**Task instructions:**
Please copy each line of the data that includes the string "which".

▽

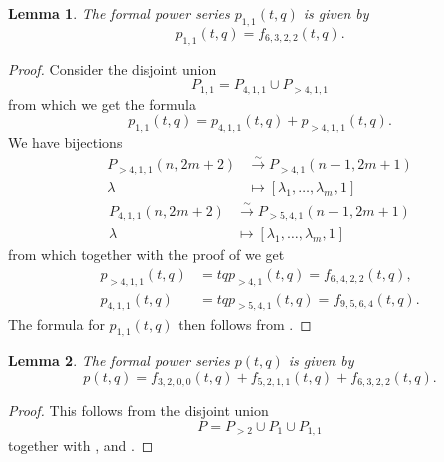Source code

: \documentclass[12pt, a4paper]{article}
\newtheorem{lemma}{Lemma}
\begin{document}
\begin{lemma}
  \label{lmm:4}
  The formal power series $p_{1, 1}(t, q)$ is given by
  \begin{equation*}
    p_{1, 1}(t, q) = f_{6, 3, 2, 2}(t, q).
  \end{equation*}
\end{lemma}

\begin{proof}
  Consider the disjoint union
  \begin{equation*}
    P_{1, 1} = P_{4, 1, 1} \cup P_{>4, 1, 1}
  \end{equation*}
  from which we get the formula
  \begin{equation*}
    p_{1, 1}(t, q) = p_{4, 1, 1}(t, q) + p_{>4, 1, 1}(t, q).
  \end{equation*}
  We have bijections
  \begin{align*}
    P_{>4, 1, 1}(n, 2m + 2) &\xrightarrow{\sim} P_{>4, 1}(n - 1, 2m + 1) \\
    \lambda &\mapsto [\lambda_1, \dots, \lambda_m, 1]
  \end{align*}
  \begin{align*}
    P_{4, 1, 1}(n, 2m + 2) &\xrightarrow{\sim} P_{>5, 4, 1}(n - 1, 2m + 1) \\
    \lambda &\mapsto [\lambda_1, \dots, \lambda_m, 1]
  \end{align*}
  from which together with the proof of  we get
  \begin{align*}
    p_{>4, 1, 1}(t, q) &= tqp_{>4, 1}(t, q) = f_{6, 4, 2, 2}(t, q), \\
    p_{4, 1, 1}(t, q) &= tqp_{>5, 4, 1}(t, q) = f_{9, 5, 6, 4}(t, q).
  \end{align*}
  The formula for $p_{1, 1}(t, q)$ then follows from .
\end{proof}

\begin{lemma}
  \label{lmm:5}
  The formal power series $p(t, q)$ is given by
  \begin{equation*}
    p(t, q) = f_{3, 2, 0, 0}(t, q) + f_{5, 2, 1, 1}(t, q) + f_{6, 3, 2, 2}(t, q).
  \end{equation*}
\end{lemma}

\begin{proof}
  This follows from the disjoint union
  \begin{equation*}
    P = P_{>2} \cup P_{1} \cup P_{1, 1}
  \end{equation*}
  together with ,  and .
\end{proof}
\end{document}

△

**Answer box:**
  from which we get the formula
  from which together with the proof of  we get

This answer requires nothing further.